Covid-19 in Austria: When should you get your fourth vaccine dose?

Austria has reported an increase in Covid infection numbers and a worrying upwards trend that has experts and authorities ​​considering if they should recommend a fourth dose of the vaccine earlier than the expected Autumn booster campaign.

Despite the number being nowhere near the almost 70,000 just 45 days ago, the recent upwards trend, when cases should be steady or decreasing over summer, is the main cause of concern.

Back in June, authorities were much more optimistic.

READ ALSO: Austria to ‘pause’ Covid mask mandate from June 1st

“The number of new infections has fallen, as well as the number of people in hospitals due to Covid-19, for several weeks now. This is good news”, Health Minister Johannes Rauch (Greens) said just as the Ministry announced it would “pause” the mandatory use of FFP2 masks.

The plan was to bring back the masks after summer – assuming the warm season would have fewer cases and less risk.

Rising Covid numbers

On Thursday, June 9th, Austria reported 5,144 coronavirus infections after 123,751 PCR tests were taken, according to the Health Ministry.

The previous week, there were 3,035 new infections (with 157,154 PCR tests taken).

There are currently 470 people in hospitals with Covid-19, and 39 people in intensive care units, according to the Ministry.

Just under 64 percent of the population has a valid vaccination document. The number keeps decreasing as vaccines expire, and many people don’t take their booster dose.

READ ALSO: LATEST: These are the Covid rules in Austria and Vienna from June 2022

The increase coincides with the removal of almost all coronavirus restrictions. In general, the only regulation still in place outside of the health sector is in Vienna, where people need to wear an FFp2 mask in public transport.

People who test positive also need to isolate for at least five days.

Will the fourth vaccine dose be recommended for everyone?

Austria’s GECKO crisis coordinator Katharina Reich and Health Minister Rauch are now calling for vulnerable people to get vaccinated in light of the rising number of corona cases.

“We won’t have any peace in the summer. There is no stability. Vulnerable groups should get vaccinated now and again in the autumn. Everyone else who has already been vaccinated three times should get boosters around eight weeks before the autumn wave,” Reich told Austrian media.

Currently, Austria’s National Vaccination Committee (NIG) has recommended a fourth dose of the Covid-19 vaccine, but only for those deemed at risk of serious illness.

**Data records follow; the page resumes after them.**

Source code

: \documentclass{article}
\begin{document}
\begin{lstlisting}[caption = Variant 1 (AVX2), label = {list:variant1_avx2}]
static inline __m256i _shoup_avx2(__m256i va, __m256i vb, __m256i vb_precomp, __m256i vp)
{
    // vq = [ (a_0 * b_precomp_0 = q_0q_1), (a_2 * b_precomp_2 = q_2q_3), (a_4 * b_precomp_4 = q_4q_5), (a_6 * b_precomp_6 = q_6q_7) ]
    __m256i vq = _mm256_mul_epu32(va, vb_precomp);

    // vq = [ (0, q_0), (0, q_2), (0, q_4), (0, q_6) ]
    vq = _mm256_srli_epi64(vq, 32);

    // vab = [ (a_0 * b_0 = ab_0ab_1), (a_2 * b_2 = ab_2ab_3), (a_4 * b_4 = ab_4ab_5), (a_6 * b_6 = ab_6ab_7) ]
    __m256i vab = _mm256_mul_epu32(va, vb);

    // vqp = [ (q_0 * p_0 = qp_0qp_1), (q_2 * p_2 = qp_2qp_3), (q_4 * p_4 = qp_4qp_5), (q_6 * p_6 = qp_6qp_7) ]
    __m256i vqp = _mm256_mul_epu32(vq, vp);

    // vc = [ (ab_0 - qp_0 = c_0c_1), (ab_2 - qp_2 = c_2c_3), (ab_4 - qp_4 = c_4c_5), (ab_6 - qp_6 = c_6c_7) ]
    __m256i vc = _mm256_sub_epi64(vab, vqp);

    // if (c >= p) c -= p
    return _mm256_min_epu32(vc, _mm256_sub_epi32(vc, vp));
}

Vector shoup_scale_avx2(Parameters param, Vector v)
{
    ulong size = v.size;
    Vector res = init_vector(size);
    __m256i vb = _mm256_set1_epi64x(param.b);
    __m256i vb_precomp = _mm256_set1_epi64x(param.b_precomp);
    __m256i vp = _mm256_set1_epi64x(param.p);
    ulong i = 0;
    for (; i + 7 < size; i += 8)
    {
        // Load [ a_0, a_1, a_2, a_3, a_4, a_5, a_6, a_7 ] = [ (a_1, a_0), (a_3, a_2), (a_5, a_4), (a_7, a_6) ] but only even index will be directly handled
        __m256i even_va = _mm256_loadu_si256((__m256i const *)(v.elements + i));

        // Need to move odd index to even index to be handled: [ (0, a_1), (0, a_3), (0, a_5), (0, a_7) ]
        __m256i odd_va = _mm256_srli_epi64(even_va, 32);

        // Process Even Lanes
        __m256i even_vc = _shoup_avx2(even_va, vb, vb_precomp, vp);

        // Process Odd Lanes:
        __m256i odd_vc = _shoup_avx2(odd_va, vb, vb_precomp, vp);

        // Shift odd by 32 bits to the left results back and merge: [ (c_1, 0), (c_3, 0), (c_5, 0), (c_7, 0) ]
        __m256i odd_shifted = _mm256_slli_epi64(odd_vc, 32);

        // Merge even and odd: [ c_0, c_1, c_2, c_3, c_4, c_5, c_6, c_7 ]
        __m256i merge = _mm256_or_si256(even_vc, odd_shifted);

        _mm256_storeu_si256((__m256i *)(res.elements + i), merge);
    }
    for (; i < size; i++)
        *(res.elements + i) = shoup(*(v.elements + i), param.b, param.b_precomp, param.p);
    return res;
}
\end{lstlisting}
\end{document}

FOR MEMBERS: EXPLAINED: What should I do if my Austrian Green Pass is expiring

The NIG identifies risk groups as people over 80 and those between the ages of 65 and 79 with a weakened immune system or existing health conditions.

The committee is considering lowering the recommended age to 65, even for people with no other health conditions.

In Vienna, the fourth dose can already be given off-label to persons over the age of 65 or to anyone who wants to take it after a medical individual risk-benefit assessment.

Clinical pharmacologist Markus Zeitlinger, from MedUni Vienna, told Kurier that he believes anyone who wants maximum immune protection at all times should get a vaccination now – children excluded. He said since there will be a summer wave, people shouldn’t wait to get protected.

He said there is medically no reason not to get vaccinated in June, and then again as early as October. 

If you have had three vaccinations and had an infection confirmed by PCR test, then no further vaccination is currently recommended.

What is advised as numbers rise?

The virologist Dorothea van Laer from the University of Innsbruck has asked people to wear masks in summer, speaking to the ZIB2 programme.

She said it was particularly important for those in frequent contact with vulnerable people. She also advised people to get boosted if they hadn’t taken their third dose yet.

READ ALSO: Austria’s compulsory vaccine mandate suspended until August

Van Laer also criticised the lack of knowledge about immunity in the population of Austria, stating:

“We don’t have a representative study on the contamination of the Austrian population. We don’t even know if we have a problem at all or if, like in England, 99 percent of people already have antibodies and a certain amount of protection against severe illness.”